> [WORK TASK]:
If a line of the listing contains the string "DoxyCompactItemize", return that line.

+ + +

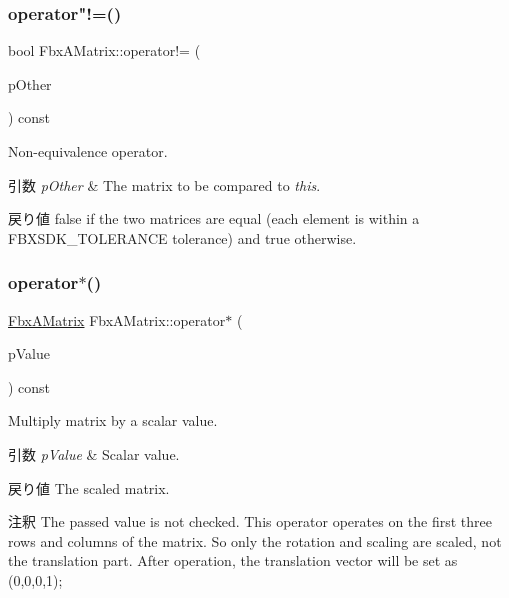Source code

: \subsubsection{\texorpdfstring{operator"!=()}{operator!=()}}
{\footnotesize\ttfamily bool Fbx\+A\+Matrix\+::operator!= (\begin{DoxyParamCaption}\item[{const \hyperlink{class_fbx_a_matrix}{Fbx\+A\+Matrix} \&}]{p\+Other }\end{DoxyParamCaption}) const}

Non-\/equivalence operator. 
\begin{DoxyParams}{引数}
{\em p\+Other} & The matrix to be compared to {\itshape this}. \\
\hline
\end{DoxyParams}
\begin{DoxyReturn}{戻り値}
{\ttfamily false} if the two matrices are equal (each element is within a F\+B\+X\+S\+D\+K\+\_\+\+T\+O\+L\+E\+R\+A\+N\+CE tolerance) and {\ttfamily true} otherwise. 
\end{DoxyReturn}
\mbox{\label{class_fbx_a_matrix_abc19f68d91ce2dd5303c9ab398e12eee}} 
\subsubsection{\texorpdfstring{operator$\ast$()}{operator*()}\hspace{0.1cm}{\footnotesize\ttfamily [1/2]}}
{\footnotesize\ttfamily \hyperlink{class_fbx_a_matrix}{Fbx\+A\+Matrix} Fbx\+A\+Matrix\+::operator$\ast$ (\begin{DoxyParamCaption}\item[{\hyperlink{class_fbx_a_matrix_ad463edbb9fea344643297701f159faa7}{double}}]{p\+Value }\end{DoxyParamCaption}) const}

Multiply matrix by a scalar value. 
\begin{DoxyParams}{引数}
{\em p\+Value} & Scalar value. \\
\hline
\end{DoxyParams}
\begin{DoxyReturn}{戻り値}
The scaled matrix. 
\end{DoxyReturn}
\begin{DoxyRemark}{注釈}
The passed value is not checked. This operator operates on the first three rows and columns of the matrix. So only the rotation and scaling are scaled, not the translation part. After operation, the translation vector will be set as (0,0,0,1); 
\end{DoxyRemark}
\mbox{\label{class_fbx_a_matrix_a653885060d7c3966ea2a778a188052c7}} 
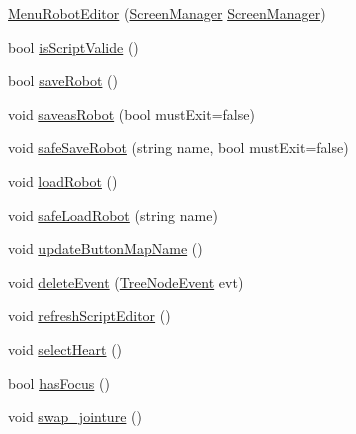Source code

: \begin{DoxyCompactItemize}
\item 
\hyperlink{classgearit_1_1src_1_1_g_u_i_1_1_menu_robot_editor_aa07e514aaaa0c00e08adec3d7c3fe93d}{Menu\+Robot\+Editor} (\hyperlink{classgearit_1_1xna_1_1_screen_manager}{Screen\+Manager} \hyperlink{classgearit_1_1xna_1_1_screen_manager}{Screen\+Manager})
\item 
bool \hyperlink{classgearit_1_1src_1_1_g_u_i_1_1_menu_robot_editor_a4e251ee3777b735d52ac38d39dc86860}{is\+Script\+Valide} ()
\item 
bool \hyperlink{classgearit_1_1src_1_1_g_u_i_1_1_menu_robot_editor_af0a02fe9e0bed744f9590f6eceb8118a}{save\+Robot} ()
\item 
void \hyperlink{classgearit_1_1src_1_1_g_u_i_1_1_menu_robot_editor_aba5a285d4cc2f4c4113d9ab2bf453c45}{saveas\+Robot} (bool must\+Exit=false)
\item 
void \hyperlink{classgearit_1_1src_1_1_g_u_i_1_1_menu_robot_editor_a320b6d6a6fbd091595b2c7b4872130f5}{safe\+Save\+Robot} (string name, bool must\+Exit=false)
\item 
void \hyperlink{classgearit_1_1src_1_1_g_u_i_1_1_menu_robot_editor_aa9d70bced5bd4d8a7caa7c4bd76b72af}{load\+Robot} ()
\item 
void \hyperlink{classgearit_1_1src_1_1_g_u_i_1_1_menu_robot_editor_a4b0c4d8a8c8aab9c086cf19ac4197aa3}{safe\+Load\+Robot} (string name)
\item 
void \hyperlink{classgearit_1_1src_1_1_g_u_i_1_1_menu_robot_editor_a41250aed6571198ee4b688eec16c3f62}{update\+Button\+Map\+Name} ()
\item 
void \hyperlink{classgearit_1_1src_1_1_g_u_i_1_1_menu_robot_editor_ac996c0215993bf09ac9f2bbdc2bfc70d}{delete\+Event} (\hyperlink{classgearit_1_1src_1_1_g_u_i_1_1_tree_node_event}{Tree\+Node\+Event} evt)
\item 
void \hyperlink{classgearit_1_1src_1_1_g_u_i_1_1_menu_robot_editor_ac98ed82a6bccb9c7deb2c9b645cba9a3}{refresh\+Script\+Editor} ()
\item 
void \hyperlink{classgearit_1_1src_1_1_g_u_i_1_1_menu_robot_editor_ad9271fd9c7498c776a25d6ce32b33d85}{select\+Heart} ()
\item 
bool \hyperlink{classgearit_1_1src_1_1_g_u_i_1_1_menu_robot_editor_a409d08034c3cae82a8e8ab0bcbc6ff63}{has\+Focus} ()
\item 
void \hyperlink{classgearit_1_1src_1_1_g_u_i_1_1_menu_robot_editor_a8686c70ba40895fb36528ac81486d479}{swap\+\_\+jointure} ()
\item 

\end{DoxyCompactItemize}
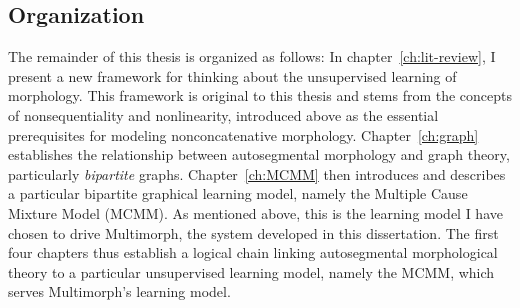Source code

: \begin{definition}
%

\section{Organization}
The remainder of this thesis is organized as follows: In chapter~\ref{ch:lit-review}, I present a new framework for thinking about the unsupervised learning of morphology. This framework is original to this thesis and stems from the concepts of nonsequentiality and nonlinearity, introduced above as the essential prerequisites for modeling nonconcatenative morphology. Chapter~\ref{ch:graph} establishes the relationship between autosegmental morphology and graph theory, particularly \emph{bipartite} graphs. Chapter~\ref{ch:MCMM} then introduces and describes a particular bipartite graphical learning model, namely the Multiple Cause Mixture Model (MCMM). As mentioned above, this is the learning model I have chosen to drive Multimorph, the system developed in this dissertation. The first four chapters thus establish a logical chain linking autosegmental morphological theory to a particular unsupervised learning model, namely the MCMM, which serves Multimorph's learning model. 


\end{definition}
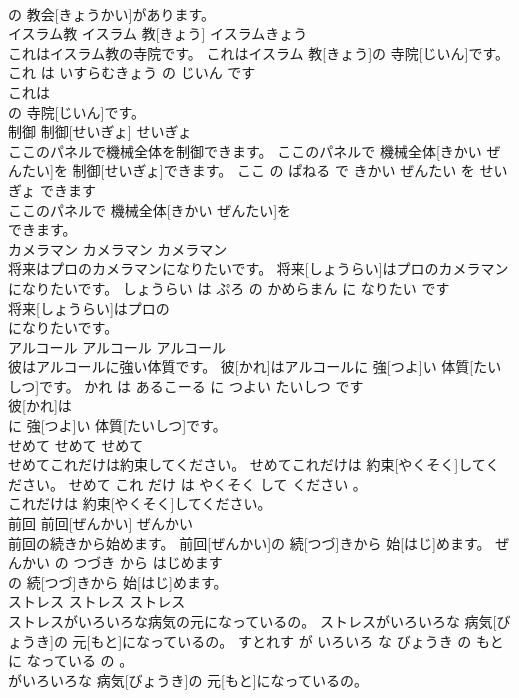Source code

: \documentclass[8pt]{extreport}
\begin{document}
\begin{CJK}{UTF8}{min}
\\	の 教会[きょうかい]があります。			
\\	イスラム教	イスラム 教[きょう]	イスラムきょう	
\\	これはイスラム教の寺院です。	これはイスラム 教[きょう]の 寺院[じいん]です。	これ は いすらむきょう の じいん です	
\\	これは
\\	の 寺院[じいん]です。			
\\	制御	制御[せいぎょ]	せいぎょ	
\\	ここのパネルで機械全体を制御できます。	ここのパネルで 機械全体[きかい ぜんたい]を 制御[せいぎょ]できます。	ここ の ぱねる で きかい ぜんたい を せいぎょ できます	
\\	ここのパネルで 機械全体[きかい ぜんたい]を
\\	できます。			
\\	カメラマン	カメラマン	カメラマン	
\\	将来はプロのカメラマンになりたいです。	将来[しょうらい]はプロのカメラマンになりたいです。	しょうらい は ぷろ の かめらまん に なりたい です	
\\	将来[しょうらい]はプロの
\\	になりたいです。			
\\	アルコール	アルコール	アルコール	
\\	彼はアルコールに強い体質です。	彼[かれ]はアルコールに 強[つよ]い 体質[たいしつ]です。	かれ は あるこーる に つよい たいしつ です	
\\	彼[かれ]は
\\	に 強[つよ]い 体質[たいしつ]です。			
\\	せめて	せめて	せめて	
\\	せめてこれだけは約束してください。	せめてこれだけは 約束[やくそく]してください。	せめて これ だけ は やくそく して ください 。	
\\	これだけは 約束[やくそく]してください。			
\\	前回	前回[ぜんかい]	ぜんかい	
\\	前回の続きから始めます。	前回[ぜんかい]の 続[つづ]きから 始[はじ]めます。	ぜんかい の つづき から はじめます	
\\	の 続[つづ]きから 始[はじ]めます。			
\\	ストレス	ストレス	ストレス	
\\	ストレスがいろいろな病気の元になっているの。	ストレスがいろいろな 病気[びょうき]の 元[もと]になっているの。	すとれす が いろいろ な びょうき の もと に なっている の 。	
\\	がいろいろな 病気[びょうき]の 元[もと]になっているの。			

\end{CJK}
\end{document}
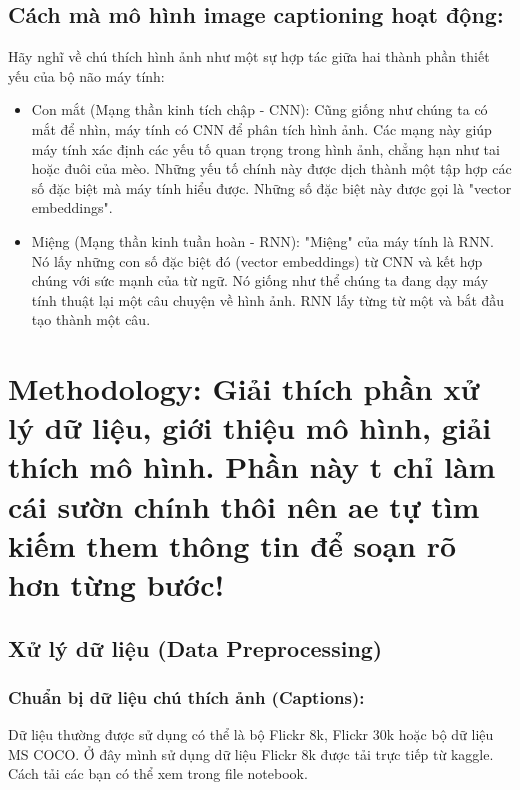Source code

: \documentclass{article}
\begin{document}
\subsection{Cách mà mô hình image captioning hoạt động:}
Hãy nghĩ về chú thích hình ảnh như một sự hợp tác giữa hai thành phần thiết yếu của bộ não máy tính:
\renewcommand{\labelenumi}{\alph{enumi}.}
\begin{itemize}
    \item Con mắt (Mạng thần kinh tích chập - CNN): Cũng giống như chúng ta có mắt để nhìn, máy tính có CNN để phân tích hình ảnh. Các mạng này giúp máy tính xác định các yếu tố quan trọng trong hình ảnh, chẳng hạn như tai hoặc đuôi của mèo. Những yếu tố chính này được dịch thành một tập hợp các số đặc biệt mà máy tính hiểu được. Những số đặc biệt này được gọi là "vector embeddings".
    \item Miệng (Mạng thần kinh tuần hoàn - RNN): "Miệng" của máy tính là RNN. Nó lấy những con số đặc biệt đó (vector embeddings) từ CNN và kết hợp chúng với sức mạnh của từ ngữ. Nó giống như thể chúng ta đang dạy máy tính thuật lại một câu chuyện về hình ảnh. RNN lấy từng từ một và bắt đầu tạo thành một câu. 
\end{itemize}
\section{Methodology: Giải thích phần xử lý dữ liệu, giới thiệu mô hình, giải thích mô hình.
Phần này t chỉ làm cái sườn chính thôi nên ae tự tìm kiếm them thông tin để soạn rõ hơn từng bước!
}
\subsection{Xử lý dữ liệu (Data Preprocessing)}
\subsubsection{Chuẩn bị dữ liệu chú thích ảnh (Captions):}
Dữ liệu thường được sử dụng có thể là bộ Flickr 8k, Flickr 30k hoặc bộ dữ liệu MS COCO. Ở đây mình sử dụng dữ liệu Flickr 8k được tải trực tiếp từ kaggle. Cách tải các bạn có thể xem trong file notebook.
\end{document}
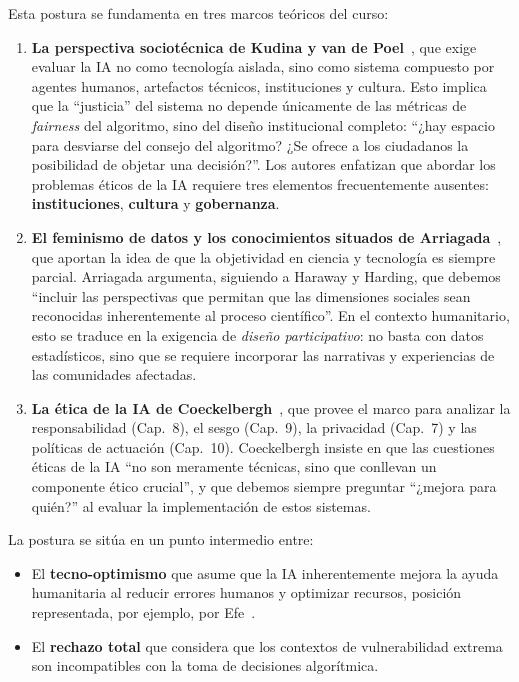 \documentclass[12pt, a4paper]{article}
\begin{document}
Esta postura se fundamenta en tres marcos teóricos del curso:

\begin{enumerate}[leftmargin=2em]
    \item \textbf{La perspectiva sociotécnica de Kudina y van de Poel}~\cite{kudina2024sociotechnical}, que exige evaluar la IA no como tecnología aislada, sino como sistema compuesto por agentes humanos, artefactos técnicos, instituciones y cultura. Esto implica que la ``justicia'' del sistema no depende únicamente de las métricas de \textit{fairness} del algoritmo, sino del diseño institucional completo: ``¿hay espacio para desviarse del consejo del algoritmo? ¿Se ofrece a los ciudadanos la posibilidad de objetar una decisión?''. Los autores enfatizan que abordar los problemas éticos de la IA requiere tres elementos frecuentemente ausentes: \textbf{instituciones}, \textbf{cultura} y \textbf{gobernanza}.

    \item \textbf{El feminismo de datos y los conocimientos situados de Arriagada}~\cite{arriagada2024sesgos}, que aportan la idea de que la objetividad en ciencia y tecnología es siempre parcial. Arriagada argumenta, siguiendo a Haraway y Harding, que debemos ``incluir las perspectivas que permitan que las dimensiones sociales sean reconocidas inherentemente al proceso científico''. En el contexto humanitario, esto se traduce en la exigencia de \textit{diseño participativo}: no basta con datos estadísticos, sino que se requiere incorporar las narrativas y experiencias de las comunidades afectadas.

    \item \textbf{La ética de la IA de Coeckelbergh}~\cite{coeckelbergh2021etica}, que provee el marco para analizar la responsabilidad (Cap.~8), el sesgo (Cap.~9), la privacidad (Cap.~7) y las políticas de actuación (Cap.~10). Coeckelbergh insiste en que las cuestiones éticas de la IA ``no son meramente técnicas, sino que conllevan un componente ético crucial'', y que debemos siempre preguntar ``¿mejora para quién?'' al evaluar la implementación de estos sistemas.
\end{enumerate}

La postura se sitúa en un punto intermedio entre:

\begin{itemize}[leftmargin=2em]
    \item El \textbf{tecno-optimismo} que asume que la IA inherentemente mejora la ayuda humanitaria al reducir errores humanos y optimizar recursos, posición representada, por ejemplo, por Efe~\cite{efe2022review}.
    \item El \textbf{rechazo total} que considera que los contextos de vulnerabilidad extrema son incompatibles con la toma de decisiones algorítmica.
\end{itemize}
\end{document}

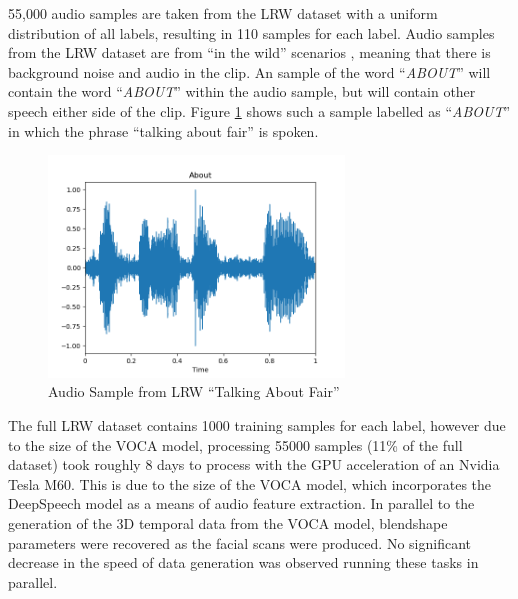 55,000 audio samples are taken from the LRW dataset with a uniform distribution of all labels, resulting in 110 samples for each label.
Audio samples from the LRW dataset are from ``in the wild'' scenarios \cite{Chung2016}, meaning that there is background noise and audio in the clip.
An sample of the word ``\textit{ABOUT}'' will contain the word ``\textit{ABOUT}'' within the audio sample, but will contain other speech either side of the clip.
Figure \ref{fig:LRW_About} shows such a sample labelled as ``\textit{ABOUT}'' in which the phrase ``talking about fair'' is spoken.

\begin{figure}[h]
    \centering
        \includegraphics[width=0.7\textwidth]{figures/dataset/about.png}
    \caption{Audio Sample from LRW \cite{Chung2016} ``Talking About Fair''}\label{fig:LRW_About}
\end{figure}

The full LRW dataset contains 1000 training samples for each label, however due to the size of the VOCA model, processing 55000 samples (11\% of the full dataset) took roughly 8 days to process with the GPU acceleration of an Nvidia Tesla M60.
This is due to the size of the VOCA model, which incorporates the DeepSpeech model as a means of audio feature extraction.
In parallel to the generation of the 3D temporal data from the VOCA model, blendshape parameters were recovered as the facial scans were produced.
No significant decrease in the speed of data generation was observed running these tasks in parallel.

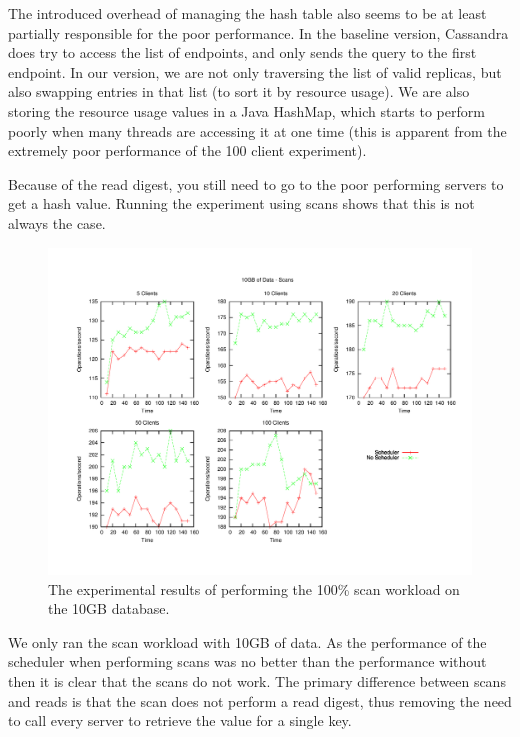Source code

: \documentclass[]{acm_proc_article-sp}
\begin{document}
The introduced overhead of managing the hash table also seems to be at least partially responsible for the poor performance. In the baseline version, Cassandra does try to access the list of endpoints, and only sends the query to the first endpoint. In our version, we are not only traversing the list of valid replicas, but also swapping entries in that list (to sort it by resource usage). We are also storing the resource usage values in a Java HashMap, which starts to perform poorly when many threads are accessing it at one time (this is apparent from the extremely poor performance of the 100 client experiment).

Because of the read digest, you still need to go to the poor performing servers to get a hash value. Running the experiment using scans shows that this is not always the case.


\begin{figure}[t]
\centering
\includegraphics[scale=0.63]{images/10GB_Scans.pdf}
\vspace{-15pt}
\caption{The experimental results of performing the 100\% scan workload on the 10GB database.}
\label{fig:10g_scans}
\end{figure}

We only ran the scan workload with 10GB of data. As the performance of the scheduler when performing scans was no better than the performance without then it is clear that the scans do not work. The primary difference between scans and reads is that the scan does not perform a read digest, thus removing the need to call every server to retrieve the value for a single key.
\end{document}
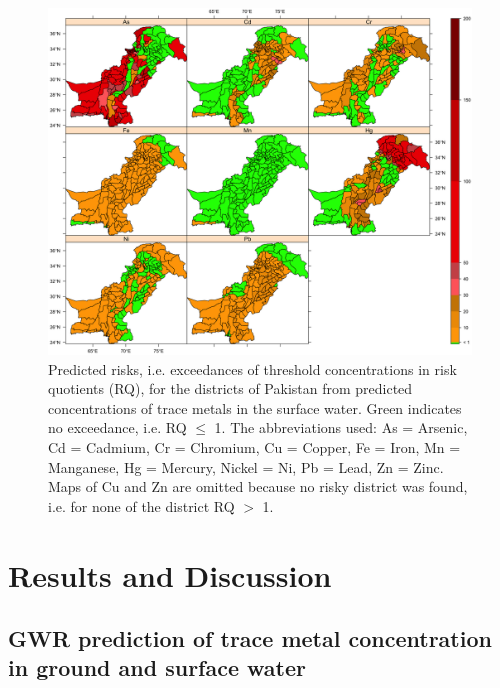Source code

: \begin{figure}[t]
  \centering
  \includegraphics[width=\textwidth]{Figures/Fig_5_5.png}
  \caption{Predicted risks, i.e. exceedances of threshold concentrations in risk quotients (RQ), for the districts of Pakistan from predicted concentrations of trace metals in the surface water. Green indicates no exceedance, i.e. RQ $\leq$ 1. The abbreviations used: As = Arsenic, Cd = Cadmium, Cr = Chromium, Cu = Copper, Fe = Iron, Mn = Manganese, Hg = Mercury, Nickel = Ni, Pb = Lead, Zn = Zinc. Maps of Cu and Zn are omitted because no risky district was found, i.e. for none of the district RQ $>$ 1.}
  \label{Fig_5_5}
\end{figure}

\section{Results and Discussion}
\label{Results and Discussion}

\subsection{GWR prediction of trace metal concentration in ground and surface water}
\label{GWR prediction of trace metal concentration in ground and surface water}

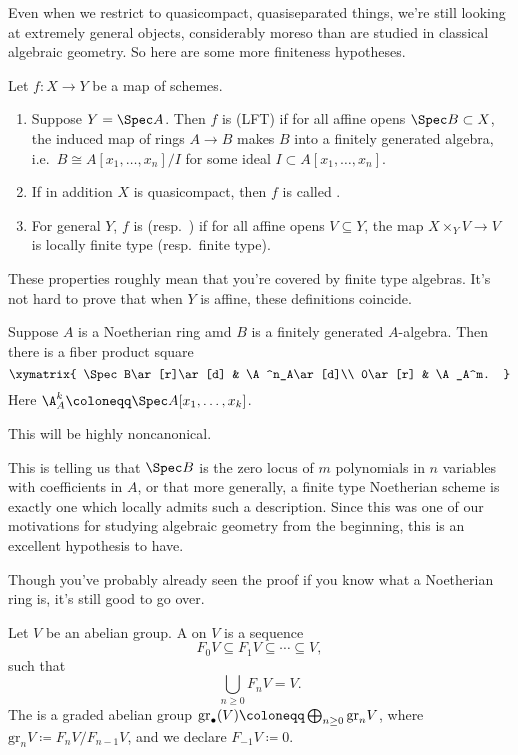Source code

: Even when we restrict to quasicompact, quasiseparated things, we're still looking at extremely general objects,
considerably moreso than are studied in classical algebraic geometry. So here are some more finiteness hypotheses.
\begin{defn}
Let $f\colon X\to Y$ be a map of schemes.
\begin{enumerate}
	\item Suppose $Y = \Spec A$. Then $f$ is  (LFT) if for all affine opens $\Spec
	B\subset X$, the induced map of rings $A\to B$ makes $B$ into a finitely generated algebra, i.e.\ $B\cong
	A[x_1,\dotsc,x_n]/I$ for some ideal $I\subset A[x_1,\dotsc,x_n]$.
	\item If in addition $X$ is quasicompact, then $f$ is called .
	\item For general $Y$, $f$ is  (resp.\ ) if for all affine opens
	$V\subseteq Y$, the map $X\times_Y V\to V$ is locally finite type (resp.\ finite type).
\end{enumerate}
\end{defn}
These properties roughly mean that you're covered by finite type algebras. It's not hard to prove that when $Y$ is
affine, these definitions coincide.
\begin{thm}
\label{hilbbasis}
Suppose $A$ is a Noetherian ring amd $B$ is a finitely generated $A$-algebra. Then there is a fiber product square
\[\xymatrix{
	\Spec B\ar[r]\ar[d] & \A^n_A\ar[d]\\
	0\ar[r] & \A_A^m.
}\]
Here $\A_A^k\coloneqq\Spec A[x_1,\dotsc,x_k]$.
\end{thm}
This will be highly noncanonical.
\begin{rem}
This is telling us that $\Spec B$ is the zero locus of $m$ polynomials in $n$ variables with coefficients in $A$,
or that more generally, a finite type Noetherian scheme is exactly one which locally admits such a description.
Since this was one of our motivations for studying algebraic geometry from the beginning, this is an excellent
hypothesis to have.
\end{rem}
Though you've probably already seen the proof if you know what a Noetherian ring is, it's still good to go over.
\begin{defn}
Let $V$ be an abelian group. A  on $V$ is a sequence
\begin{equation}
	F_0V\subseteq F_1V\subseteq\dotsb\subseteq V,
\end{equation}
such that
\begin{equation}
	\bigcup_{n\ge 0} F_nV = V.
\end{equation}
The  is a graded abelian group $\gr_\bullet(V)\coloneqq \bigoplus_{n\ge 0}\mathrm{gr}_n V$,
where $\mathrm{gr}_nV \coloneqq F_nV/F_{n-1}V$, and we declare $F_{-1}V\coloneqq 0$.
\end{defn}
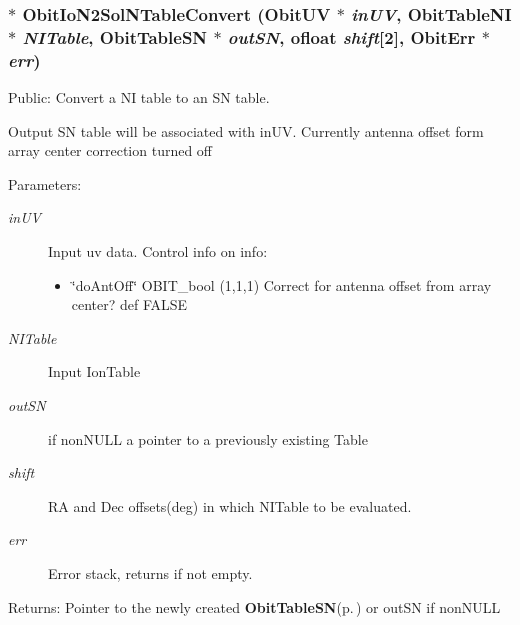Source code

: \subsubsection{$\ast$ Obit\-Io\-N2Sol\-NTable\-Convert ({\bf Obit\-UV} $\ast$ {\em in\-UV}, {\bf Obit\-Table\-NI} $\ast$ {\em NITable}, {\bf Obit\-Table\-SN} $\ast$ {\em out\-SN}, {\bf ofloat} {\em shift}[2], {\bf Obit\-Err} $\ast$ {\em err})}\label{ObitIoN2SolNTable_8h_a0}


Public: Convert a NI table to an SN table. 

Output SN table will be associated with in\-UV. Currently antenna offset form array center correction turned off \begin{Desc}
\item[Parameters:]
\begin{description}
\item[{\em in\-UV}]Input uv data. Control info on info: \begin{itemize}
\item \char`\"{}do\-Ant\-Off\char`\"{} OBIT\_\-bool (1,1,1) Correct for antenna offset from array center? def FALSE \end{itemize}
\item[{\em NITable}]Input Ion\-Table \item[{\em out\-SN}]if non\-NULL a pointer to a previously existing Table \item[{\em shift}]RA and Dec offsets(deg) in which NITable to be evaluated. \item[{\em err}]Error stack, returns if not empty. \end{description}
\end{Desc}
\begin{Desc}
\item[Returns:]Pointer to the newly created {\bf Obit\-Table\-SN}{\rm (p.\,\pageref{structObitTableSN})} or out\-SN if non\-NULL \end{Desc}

+ + +

> [RESULT BELOW]:
: \begin{DoxyCompactItemize}
\end{DoxyCompactItemize}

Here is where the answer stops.